Sorry Jerry but I have to agree with Jeff on the Critical Issue of the Morning Drive co-hosts. Unfortunately I can't remember Eric's co-host's name but he looks like some weanie blueblood named Chip or Trip or Trey. Maybe his Country Day School chums still call him Flap or Scooter because he looks and sounds like he might be able to get a game with another famous vest-wearing guy, Rick Sanitorium. Well dressed?  Yes. Interesting, a guy you might want to have a beer with?  Not so much.

Just remembered. It's Gary something.
« Last Edit: February 25, 2012, 07:58:12 PM by Terry Lavin »
Nobody ever went broke underestimating the intelligence of the American people.  H.L. Mencken

Anthony Gray

Re: On Slow Play and Spitting
« Reply #47 on: February 25, 2012, 07:52:40 PM »
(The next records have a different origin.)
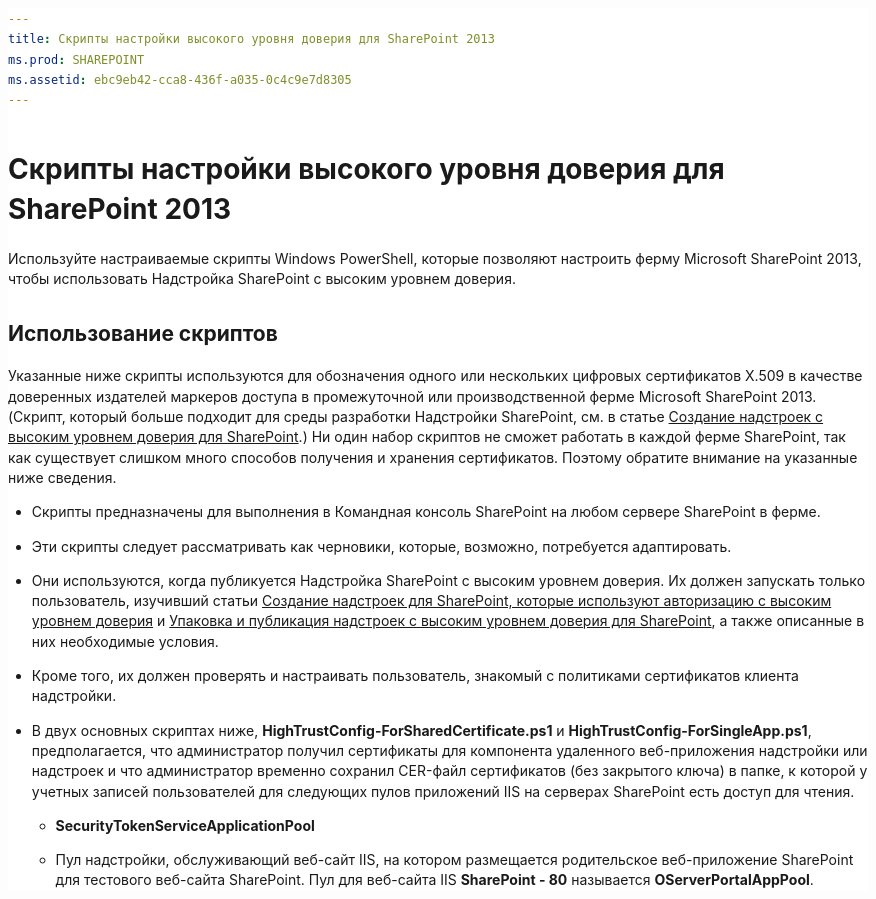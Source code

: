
 ```yaml
---
title: Скрипты настройки высокого уровня доверия для SharePoint 2013
ms.prod: SHAREPOINT
ms.assetid: ebc9eb42-cca8-436f-a035-0c4c9e7d8305
---
```



# Скрипты настройки высокого уровня доверия для SharePoint 2013
Используйте настраиваемые скрипты Windows PowerShell, которые позволяют настроить ферму Microsoft SharePoint 2013, чтобы использовать Надстройка SharePoint с высоким уровнем доверия.
## Использование скриптов
<a name="Usage"> </a>

Указанные ниже скрипты используются для обозначения одного или нескольких цифровых сертификатов X.509 в качестве доверенных издателей маркеров доступа в промежуточной или производственной ферме Microsoft SharePoint 2013. (Скрипт, который больше подходит для среды разработки Надстройки SharePoint, см. в статье  [Создание надстроек с высоким уровнем доверия для SharePoint](create-high-trust-sharepoint-add-ins.md).) Ни один набор скриптов не сможет работать в каждой ферме SharePoint, так как существует слишком много способов получения и хранения сертификатов. Поэтому обратите внимание на указанные ниже сведения.
  
    
    

- Скрипты предназначены для выполнения в Командная консоль SharePoint на любом сервере SharePoint в ферме.
    
  
- Эти скрипты следует рассматривать как черновики, которые, возможно, потребуется адаптировать.
    
  
- Они используются, когда публикуется Надстройка SharePoint с высоким уровнем доверия. Их должен запускать только пользователь, изучивший статьи  [Создание надстроек для SharePoint, которые используют авторизацию с высоким уровнем доверия](creating-sharepoint-add-ins-that-use-high-trust-authorization.md) и [Упаковка и публикация надстроек с высоким уровнем доверия для SharePoint](package-and-publish-high-trust-sharepoint-add-ins.md), а также описанные в них необходимые условия.
    
  
- Кроме того, их должен проверять и настраивать пользователь, знакомый с политиками сертификатов клиента надстройки.
    
  
- В двух основных скриптах ниже, **HighTrustConfig-ForSharedCertificate.ps1** и **HighTrustConfig-ForSingleApp.ps1**, предполагается, что администратор получил сертификаты для компонента удаленного веб-приложения надстройки или надстроек и что администратор временно сохранил CER-файл сертификатов (без закрытого ключа) в папке, к которой у учетных записей пользователей для следующих пулов приложений IIS на серверах SharePoint есть доступ для чтения.
    
  - **SecurityTokenServiceApplicationPool**
    
  
  - Пул надстройки, обслуживающий веб-сайт IIS, на котором размещается родительское веб-приложение SharePoint для тестового веб-сайта SharePoint. Пул для веб-сайта IIS **SharePoint - 80** называется **OServerPortalAppPool**.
  Fish bars are usually clean places.

  Anthony


Wade Whitehead

  • Karma: +0/-0
Re: On Slow Play and Spitting
« Reply #48 on: February 25, 2012, 11:25:12 PM »
Jerry Kluger, either you aren't stodgy or we both are.

Bradley's spitting is similar to an untucked shirt or a backwards hat.  It doesn't really hurt anyone but it just isn't a good idea, and I wouldn't let my children do it on a golf course.

WW

Jerry Kluger

  • Karma: +0/-0
Re: On Slow Play and Spitting
« Reply #49 on: February 26, 2012, 12:16:12 AM »
Terry: I read Jeff's post as agreeing with me that Eric looks like he's on his way to a disco and not all like a golfer or a host on a golf show.